▸ **YOUR ASSIGNMENT**
Exact repetition, please: start with the line where "Jadi, itulah artikel" appears and stop after the final line of the records.

------------------------

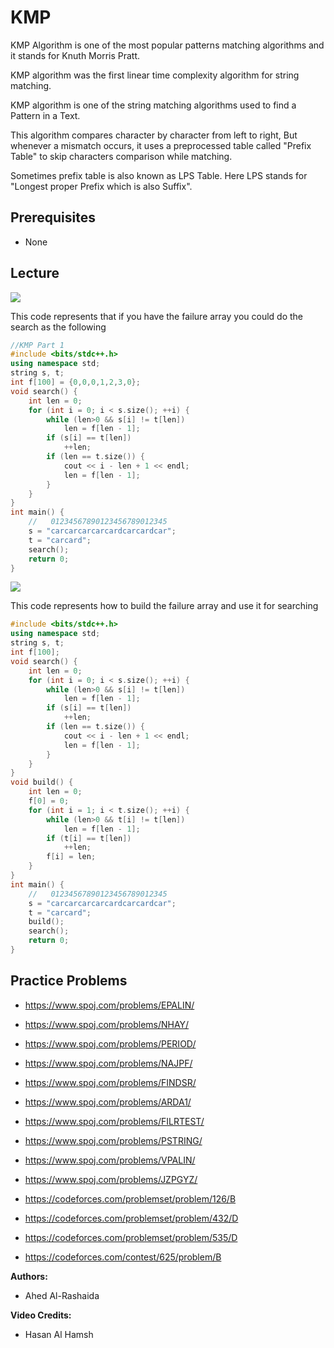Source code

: # KMP
KMP Algorithm is one of the most popular patterns matching algorithms and it stands for Knuth Morris Pratt.

KMP algorithm was the first linear time complexity algorithm for string matching.

KMP algorithm is one of the string matching algorithms used to find a Pattern in a Text.

This algorithm compares character by character from left to right, But whenever a mismatch occurs, it uses a preprocessed
table called "Prefix Table" to skip characters comparison while matching.

Sometimes prefix table is also known as LPS Table. Here LPS stands for "Longest proper Prefix which is also Suffix".

## Prerequisites
* None

## Lecture

[![](https://img.youtube.com/vi/V_cS906OMWc/0.jpg)](https://youtu.be/V_cS906OMWc)

This code represents that if you have the failure array you could do the search as the following
```cpp
//KMP Part 1
#include <bits/stdc++.h>
using namespace std;
string s, t;
int f[100] = {0,0,0,1,2,3,0};
void search() {
	int len = 0;
	for (int i = 0; i < s.size(); ++i) {
		while (len>0 && s[i] != t[len])
			len = f[len - 1];
		if (s[i] == t[len])
			++len;
		if (len == t.size()) {
			cout << i - len + 1 << endl;
			len = f[len - 1];
		}
	}
}
int main() {
	//   01234567890123456789012345
	s = "carcarcarcarcardcarcardcar";
	t = "carcard";
	search();
	return 0;
}
```

[![](https://img.youtube.com/vi/d7FnvZUtRQQ/0.jpg)](https://youtu.be/d7FnvZUtRQQ)

This code represents how to build the failure array and use it for searching

```cpp
#include <bits/stdc++.h>
using namespace std;
string s, t;
int f[100];
void search() {
	int len = 0;
	for (int i = 0; i < s.size(); ++i) {
		while (len>0 && s[i] != t[len])
			len = f[len - 1];
		if (s[i] == t[len])
			++len;
		if (len == t.size()) {
			cout << i - len + 1 << endl;
			len = f[len - 1];
		}
	}
}
void build() {
	int len = 0;
	f[0] = 0;
	for (int i = 1; i < t.size(); ++i) {
		while (len>0 && t[i] != t[len])
			len = f[len - 1];
		if (t[i] == t[len])
			++len;
		f[i] = len;
	}
}
int main() {
	//   01234567890123456789012345
	s = "carcarcarcarcardcarcardcar";
	t = "carcard";
	build();
	search();
	return 0;
}
```


## Practice Problems


* https://www.spoj.com/problems/EPALIN/

* https://www.spoj.com/problems/NHAY/

* https://www.spoj.com/problems/PERIOD/

* https://www.spoj.com/problems/NAJPF/

* https://www.spoj.com/problems/FINDSR/

* https://www.spoj.com/problems/ARDA1/

* https://www.spoj.com/problems/FILRTEST/

* https://www.spoj.com/problems/PSTRING/

* https://www.spoj.com/problems/VPALIN/

* https://www.spoj.com/problems/JZPGYZ/

* https://codeforces.com/problemset/problem/126/B

* https://codeforces.com/problemset/problem/432/D

* https://codeforces.com/problemset/problem/535/D

* https://codeforces.com/contest/625/problem/B


**Authors:**
- Ahed Al-Rashaida

**Video Credits:**
- Hasan Al Hamsh
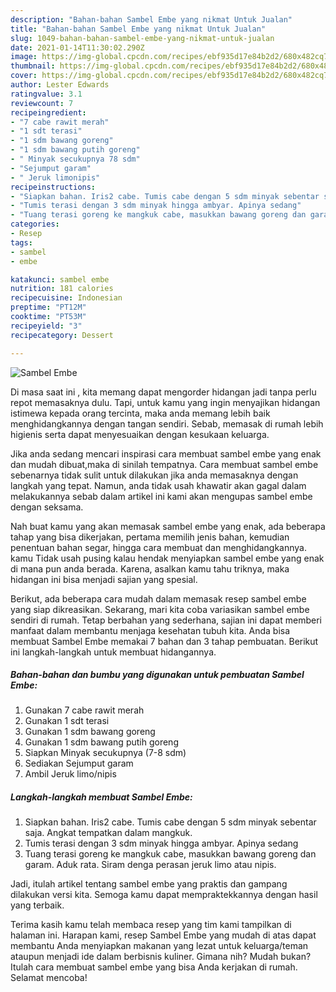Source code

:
 ```yaml
---
description: "Bahan-bahan Sambel Embe yang nikmat Untuk Jualan"
title: "Bahan-bahan Sambel Embe yang nikmat Untuk Jualan"
slug: 1049-bahan-bahan-sambel-embe-yang-nikmat-untuk-jualan
date: 2021-01-14T11:30:02.290Z
image: https://img-global.cpcdn.com/recipes/ebf935d17e84b2d2/680x482cq70/sambel-embe-foto-resep-utama.jpg
thumbnail: https://img-global.cpcdn.com/recipes/ebf935d17e84b2d2/680x482cq70/sambel-embe-foto-resep-utama.jpg
cover: https://img-global.cpcdn.com/recipes/ebf935d17e84b2d2/680x482cq70/sambel-embe-foto-resep-utama.jpg
author: Lester Edwards
ratingvalue: 3.1
reviewcount: 7
recipeingredient:
- "7 cabe rawit merah"
- "1 sdt terasi"
- "1 sdm bawang goreng"
- "1 sdm bawang putih goreng"
- " Minyak secukupnya 78 sdm"
- "Sejumput garam"
- " Jeruk limonipis"
recipeinstructions:
- "Siapkan bahan. Iris2 cabe. Tumis cabe dengan 5 sdm minyak sebentar saja. Angkat tempatkan dalam mangkuk."
- "Tumis terasi dengan 3 sdm minyak hingga ambyar. Apinya sedang"
- "Tuang terasi goreng ke mangkuk cabe, masukkan bawang goreng dan garam. Aduk rata. Siram denga perasan jeruk limo atau nipis."
categories:
- Resep
tags:
- sambel
- embe

katakunci: sambel embe 
nutrition: 181 calories
recipecuisine: Indonesian
preptime: "PT12M"
cooktime: "PT53M"
recipeyield: "3"
recipecategory: Dessert

---
```



![Sambel Embe](https://img-global.cpcdn.com/recipes/ebf935d17e84b2d2/680x482cq70/sambel-embe-foto-resep-utama.jpg)

Di masa  saat ini , kita memang dapat mengorder hidangan jadi tanpa perlu repot memasaknya dulu. Tapi, untuk kamu yang ingin menyajikan hidangan istimewa kepada orang tercinta, maka anda memang lebih baik menghidangkannya dengan tangan sendiri. Sebab, memasak di rumah lebih higienis serta dapat menyesuaikan dengan kesukaan keluarga.

Jika anda sedang mencari inspirasi cara membuat sambel embe yang enak dan mudah dibuat,maka di sinilah tempatnya. Cara membuat sambel embe  sebenarnya tidak sulit untuk dilakukan jika anda memasaknya dengan langkah yang tepat. Namun, anda tidak usah khawatir akan gagal dalam melakukannya 
sebab dalam artikel ini kami akan mengupas sambel embe dengan seksama.  



Nah buat kamu yang akan memasak sambel embe yang enak, ada beberapa tahap yang bisa dikerjakan, pertama memilih jenis bahan, kemudian penentuan bahan segar, hingga cara membuat dan menghidangkannya. kamu Tidak usah pusing kalau hendak menyiapkan sambel embe yang enak di mana pun anda berada. Karena, asalkan kamu  tahu triknya, maka hidangan ini bisa menjadi sajian yang spesial.

Berikut, ada beberapa cara mudah dalam memasak resep sambel embe yang siap dikreasikan. Sekarang, mari kita coba variasikan sambel embe sendiri di rumah. Tetap berbahan yang sederhana, sajian ini dapat memberi manfaat dalam membantu menjaga kesehatan tubuh kita. Anda bisa membuat Sambel Embe memakai 7 bahan dan 3 tahap pembuatan. Berikut ini langkah-langkah untuk membuat hidangannya.

<!--inarticleads1-->

##### Bahan-bahan dan bumbu yang digunakan untuk pembuatan Sambel Embe:

1. Gunakan 7 cabe rawit merah
1. Gunakan 1 sdt terasi
1. Gunakan 1 sdm bawang goreng
1. Gunakan 1 sdm bawang putih goreng
1. Siapkan  Minyak secukupnya (7-8 sdm)
1. Sediakan Sejumput garam
1. Ambil  Jeruk limo/nipis




<!--inarticleads2-->

##### Langkah-langkah membuat Sambel Embe:

1. Siapkan bahan. Iris2 cabe. Tumis cabe dengan 5 sdm minyak sebentar saja. Angkat tempatkan dalam mangkuk.
1. Tumis terasi dengan 3 sdm minyak hingga ambyar. Apinya sedang
1. Tuang terasi goreng ke mangkuk cabe, masukkan bawang goreng dan garam. Aduk rata. Siram denga perasan jeruk limo atau nipis.




Jadi, itulah artikel tentang  sambel embe  yang praktis dan gampang dilakukan versi kita. Semoga kamu dapat mempraktekkannya dengan hasil yang terbaik. 

Terima kasih kamu telah membaca resep yang tim kami tampilkan di halaman ini. Harapan kami, resep  Sambel Embe yang mudah di atas dapat membantu Anda menyiapkan makanan yang lezat untuk keluarga/teman ataupun menjadi ide dalam berbisnis kuliner. Gimana nih? Mudah bukan? Itulah cara membuat sambel embe yang bisa Anda kerjakan di rumah. Selamat mencoba!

------------------------

▸ **YOUR RESPONSE**
Jadi, itulah artikel tentang  sambel embe  yang praktis dan gampang dilakukan versi kita. Semoga kamu dapat mempraktekkannya dengan hasil yang terbaik. 

Terima kasih kamu telah membaca resep yang tim kami tampilkan di halaman ini. Harapan kami, resep  Sambel Embe yang mudah di atas dapat membantu Anda menyiapkan makanan yang lezat untuk keluarga/teman ataupun menjadi ide dalam berbisnis kuliner. Gimana nih? Mudah bukan? Itulah cara membuat sambel embe yang bisa Anda kerjakan di rumah. Selamat mencoba!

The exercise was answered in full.